How Covid-19 is shining the spotlight on power of attorney
Covid-19 has presented all sorts of challenges for everyone but especially for those with pre-existing conditions like dementia. At such a worrying time, it’s more important than ever to take sensible steps to plan for the future with a lasting power of attorney.
A lasting power of attorney is a legal document that allows you to choose a trusted person to take over your decision-making, should you lose capacity to do so yourself.

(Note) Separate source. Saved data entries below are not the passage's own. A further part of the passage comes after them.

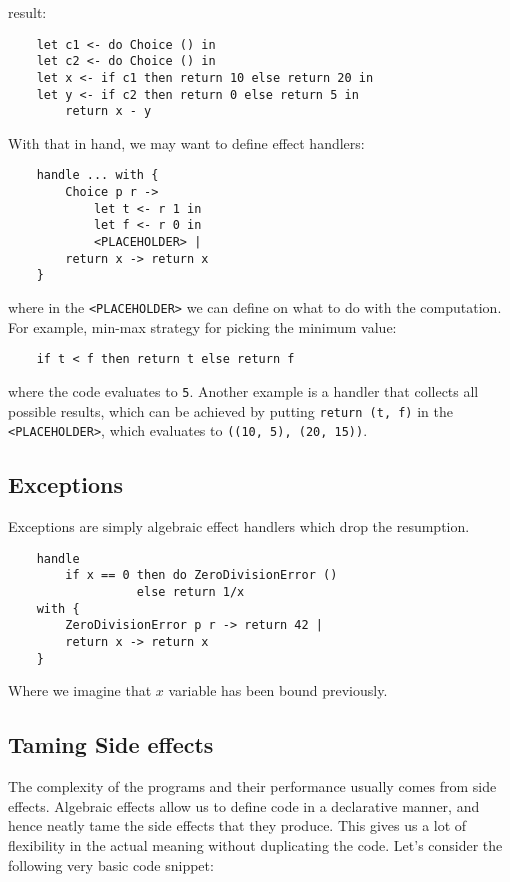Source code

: \documentclass[declaration,shortabstract]{iithesis}
\theoremstyle{definition} \newtheorem{definition}{Definition}[chapter]
\theoremstyle{remark} \newtheorem{remark}[definition]{Observation}
\theoremstyle{plain} \newtheorem{theorem}[definition]{Theorem}
\theoremstyle{plain} \newtheorem{lemma}[definition]{Lemma}
\begin{document}
    result:

    \begin{verbatim}
    let c1 <- do Choice () in
    let c2 <- do Choice () in
    let x <- if c1 then return 10 else return 20 in
    let y <- if c2 then return 0 else return 5 in
        return x - y
    \end{verbatim}
    With that in hand, we may want to define effect handlers:

    \begin{verbatim}
    handle ... with {
        Choice p r ->
            let t <- r 1 in
            let f <- r 0 in
            <PLACEHOLDER> |
        return x -> return x
    }
    \end{verbatim}
    where in the \verb!<PLACEHOLDER>! we can define on what to do with the
    computation. For example, min-max strategy for picking the minimum value:

    \begin{verbatim}
    if t < f then return t else return f
    \end{verbatim}
    where the code evaluates to \verb!5!. Another example is a handler that
    collects all possible results, which can be achieved by putting
    \verb!return (t, f)! in the \verb!<PLACEHOLDER>!, which evaluates to
    \verb!((10, 5), (20, 15))!.

    \subsection{Exceptions}

    Exceptions are simply algebraic effect handlers which drop the resumption.

    \begin{verbatim}
    handle
        if x == 0 then do ZeroDivisionError ()
                  else return 1/x
    with {
        ZeroDivisionError p r -> return 42 |
        return x -> return x
    }
    \end{verbatim}
    Where we imagine that $x$ variable has been bound previously.

    \subsection{Taming Side effects}

    The complexity of the programs and their performance usually comes from side effects.
    Algebraic effects allow us to define code in a declarative manner, and hence
    neatly tame the side effects that they produce. This gives us a lot of flexibility
    in the actual meaning without duplicating the code. Let's consider the following
    very basic code snippet:
\end{document}
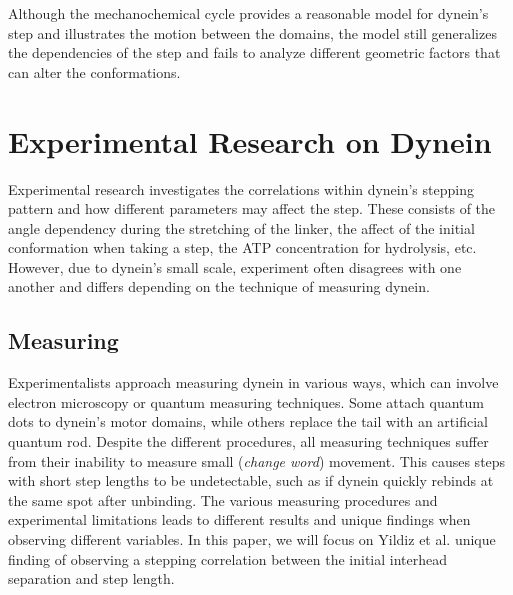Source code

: Although the mechanochemical cycle provides a reasonable model for dynein's step and illustrates the motion between the domains, the model still generalizes the dependencies of the step and fails to analyze different geometric factors that can alter the conformations.


\section{Experimental Research on Dynein}

Experimental research investigates the correlations within dynein's stepping pattern and how different parameters may affect the step. These consists of the angle dependency during the stretching of the linker, the affect of the initial conformation when taking a step, the ATP concentration for hydrolysis, etc. However, due to dynein's small scale, experiment often disagrees with one another and differs depending on the technique of measuring dynein. 


\subsection{Measuring}

Experimentalists approach measuring dynein in various ways, which can involve electron microscopy or quantum measuring techniques. Some attach quantum dots to dynein's motor domains, while others replace the tail with an artificial quantum rod. Despite the different procedures, all measuring techniques suffer from their inability to measure small (\textit{change word}) movement. This causes steps with short step lengths to be undetectable, such as if dynein quickly rebinds at the same spot after unbinding. The various measuring procedures and experimental limitations leads to different results and unique findings when observing different variables. In this paper, we will focus on Yildiz et al. unique finding of observing a stepping correlation between the initial interhead separation and step length. 


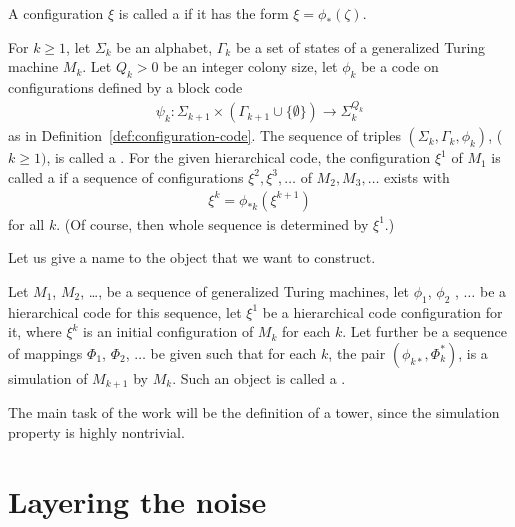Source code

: \documentclass[12pt]{memoir}
\begin{document}
 \begin{definition}\label{def:code-config}
   A configuration $\xi$ is called a  if 
it has the form \( \xi=\phi_{*}(\zeta) \).
 \end{definition}


\begin{definition}\label{def:hierarchical-code}
For $k\ge 1$, let $\Sigma_k$ be an alphabet, $\Gamma_k$ be
a set of states of a generalized Turing machine $M_k$.
Let $Q_k>0$ be an integer colony size, let $\phi_k$
be a code on configurations defined by a block code
  \begin{align*}
       \psi_k: \Sigma_{k+1}\times(\Gamma_{k+1}\cup\{\emptyset\})
       \rightarrow \Sigma_k^{Q_k}
  \end{align*}
as in Definition~\ref{def:configuration-code}.
The sequence of triples $(\Sigma_k,\Gamma_k,  \phi_k)$, ($k\ge 1)$,  is
called a .
For the given hierarchical code, the configuration \( \xi^{1} \) of \( M_{1} \)
is called a  if a sequence
of configurations $\xi^{2},\xi^{3},\dots$ of \( M_{2},M_{3},\dots \) exists with
\begin{align*}
 \xi^{k}=\phi_{*k}(\xi^{k+1})
 \end{align*} 
for all \( k \).
(Of course, then whole sequence is determined by \( \xi^{1} \).)
\end{definition}

Let us give a name to the object that we want to construct.

\begin{definition}[A tower]\label{def:tower}
Let $M_1$, $M_2$, \dots, be a sequence of generalized Turing machines,
let \( \phi_{1} \), \( \phi_{2} \) , \(\dots \) be a hierarchical code for this sequence,
let \( \xi^{1} \) be a hierarchical code configuration for it, where \( \xi^{k} \) is an
initial configuration of \( M_{k} \) for each \( k \).
Let further be a sequence of mappings \( \Phi_{1} \), \( \Phi_{2} \), \( \dots \) be
given such that for each \( k \), the pair $(\phi_{k*},\Phi_{k}^{*})$,
is a simulation of \( M_{k+1} \) by \( M_{k} \).
Such an object is called a .
\end{definition}

The main task of the work will be the definition of a tower, since the simulation
property is highly nontrivial.


\section{Layering the noise}\label{sec:noise}
\end{document}
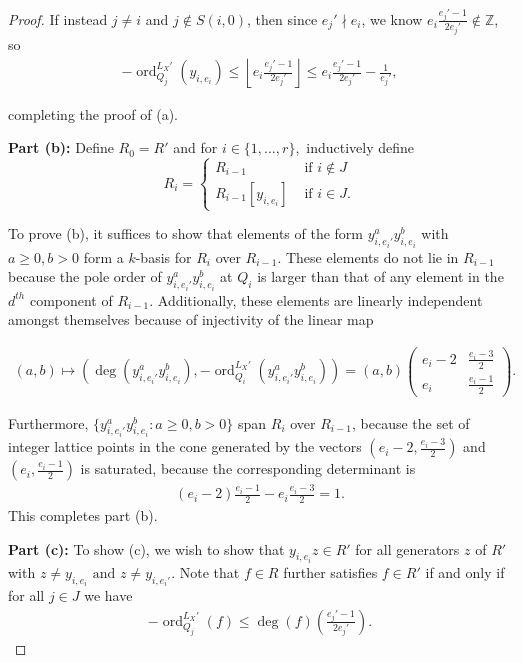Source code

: \documentclass{amsart}
\theoremstyle{plain}
\theoremstyle{definition}
\theoremstyle{remark}
\numberwithin{equation}{section}
\newcommand\BZ{{\mathbb Z}}
\DeclareMathOperator{\ord}{ord}
\newcommand \subhalf[1]{\frac{{#1} - 1}{2{#1}}}
\newcommand{\halfcan}{L}
\begin{document}
\begin{proof}
If instead $j\ne i$ and $j \notin S(i,0)$, then since $e_j' \nmid e_i$, we know
$e_i\subhalf{e_j'} \notin \BZ$, so
\begin{align*}
	-\ord_{Q_j}
^{\halfcan_X'}(y_{i, e_i}) \leq \left\lfloor  e_i\subhalf{e_j'} \right\rfloor 
	\leq e_i\subhalf{e_j'} - \frac{1}{e_j'},
\end{align*}

\noindent
completing the proof of (a).

{\bf Part (b):}
Define $R_0 = R'$ and for $i \in \{1,\ldots, r\},$ inductively define 
$$R_i = \begin{cases}
	R_{i - 1} &\text{ if }i \notin J\\
	R_{i - 1}[y_{i, e_i}] &\text{ if }i \in J. 
\end{cases}$$

\noindent
To prove (b), it suffices to show that elements of the form $y_{i, e_
i'}^ay_{i, e_i}^b$ with $a \geq 0, b > 0$ form a $k$-basis for $R_{i}$ over $R_{i-1}$. These elements do not lie in $R_{i - 1}$ because the pole order of $y_{i, e_i'}^ay_{i,e_i}^b$ at $Q_i$ is larger than that of any element in the $d^{th}$ component of $R_{i - 1}$. 
Additionally, these elements are linearly independent amongst themselves because of
injectivity of the linear map

\begin{align*}
	(a,b) \mapsto \left( \deg\left(y_{i, e_i'}^ay_{i, e_i}^b\right),-
	\ord_{Q_i}
^{\halfcan_X'}\left( y_{i, e_i'}^ay_{i, e_i}^b \right)  \right) = (a,b) 
	\begin{pmatrix}
		e_i -2 & \frac{e_i -3}{2} \\
		e_i	 & \frac{e_i - 1}{2}
	\end{pmatrix}.
\end{align*}

\noindent
Furthermore, $\{y_{i, e_i'}^a y_{i, e_i}^b:a \geq 0,
b > 0\}$ span $R_i$ over $R_{i - 1}$, because the set of
integer lattice points in the cone generated by the vectors $\left(e
_i -2, \frac{e_i -3}{2} \right)$ and $\left(e_i, \frac{e_i - 1}{2}
\right)$ is saturated, because the corresponding determinant is
\begin{align*}
	(e_i -2) \frac{e_i - 1}{2} - e_i \frac{e_i -3}{2} = 1.
\end{align*}
This completes part (b).

{\bf Part (c):}
To show (c), we wish to show that $y_{i, e_i}z \in R'$ for all generators $z$ of $R'$
with $z \neq y_{i, e_i} \text{ and } z \neq y_{i, e_i'}$. Note that $f \in R$ further satisfies $f \in R'$ if and
only if for all $j \in J$ we have
\begin{align}
\label{eqn:order-degree}
	-\ord_{Q_j}
^{\halfcan_X'}(f) \leq \deg (f) \left( \subhalf {e_j'} \right).
\end{align}


\end{proof}
\end{document}
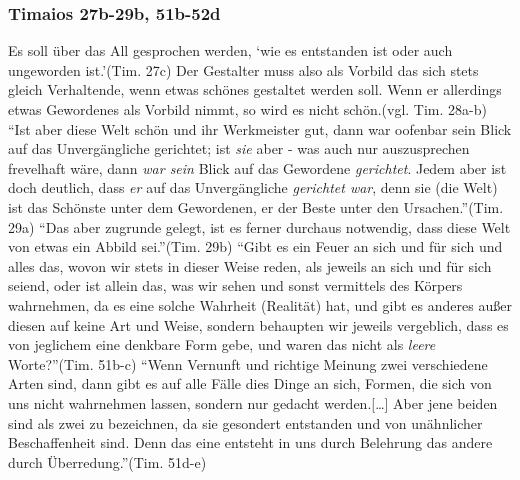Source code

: \subsubsection*{Timaios 27b-29b, 51b-52d}
Es soll über das All gesprochen werden, \enquote*{wie es entstanden ist oder auch ungeworden ist.}(Tim. 27c)\nocite{TimaiosSchleiermacher}
Der Gestalter muss also als Vorbild das sich stets gleich Verhaltende, wenn etwas schönes gestaltet werden soll. Wenn er allerdings etwas Gewordenes als Vorbild nimmt, so wird es nicht schön.(vgl. Tim. 28a-b)
\enquote{Ist aber diese Welt schön und ihr Werkmeister gut, dann war oofenbar sein Blick auf das Unvergängliche gerichtet; ist \emph{sie} aber - was auch nur auszusprechen frevelhaft wäre, dann \emph{war sein} Blick auf das Gewordene \emph{gerichtet}. Jedem aber ist doch deutlich, dass \emph{er} auf das Unvergängliche \emph{gerichtet war}, denn sie (die Welt) ist das Schönste unter dem Gewordenen, er der Beste unter den Ursachen.}(Tim. 29a)
\enquote{Das aber zugrunde gelegt, ist es ferner durchaus notwendig, dass diese Welt von etwas ein Abbild sei.}(Tim. 29b)
\enquote{Gibt es ein Feuer an sich und für sich und alles das, wovon wir stets in dieser Weise reden, als jeweils an sich und für sich seiend, oder ist allein das, was wir sehen und sonst vermittels des Körpers wahrnehmen, da es eine solche Wahrheit (Realität) hat, und gibt es anderes außer diesen auf keine Art und Weise, sondern behaupten wir jeweils vergeblich, dass es von jeglichem eine denkbare Form gebe, und waren das nicht als \emph{leere} Worte?}(Tim. 51b-c)
\enquote{Wenn Vernunft und richtige Meinung zwei verschiedene Arten sind, dann gibt es auf alle Fälle dies Dinge an sich, Formen, die sich von uns nicht wahrnehmen lassen, sondern nur gedacht werden.[\dots] Aber jene beiden sind als zwei zu bezeichnen, da sie gesondert entstanden und von unähnlicher Beschaffenheit sind. Denn das eine entsteht in uns durch Belehrung das andere durch Überredung.}(Tim. 51d-e)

The news has recently drawn attention to the importance of arranging a lasting power of attorney, with Good Morning Britain presenter Kate Garraway speaking publicly about her financial battles since husband Derek Draper was hospitalised with coronavirus.
Because Derek was named on most of the couple’s financial documents, Kate has been unable to take over the finances on his behalf. This is a common problem that people run into when one partner becomes incapacitated by illness or accident, or when someone loses capacity to a condition like dementia.
Why is power of attorney important for people living with dementia?
Power of attorney is an important legal tool, especially for those living with dementia. Because dementia involves the deterioration of cognitive functions like reasoning and remembering, many people with dementia will find that they can no longer make some decisions for themselves. At this point, a trusted person can take over if a lasting power of attorney agreement is in place.
The person chosen to make decisions of behalf of someone who is incapacitated is called an ‘attorney’, and they can make decisions on someone’s behalf if they have legally agreed in advance.
There are two types of lasting powers of attorney, covering different areas – you can choose one or both options.
- A health and welfare lasting power of attorney allows a nominated person – or people – to make decisions for you about your healthcare and medical treatment.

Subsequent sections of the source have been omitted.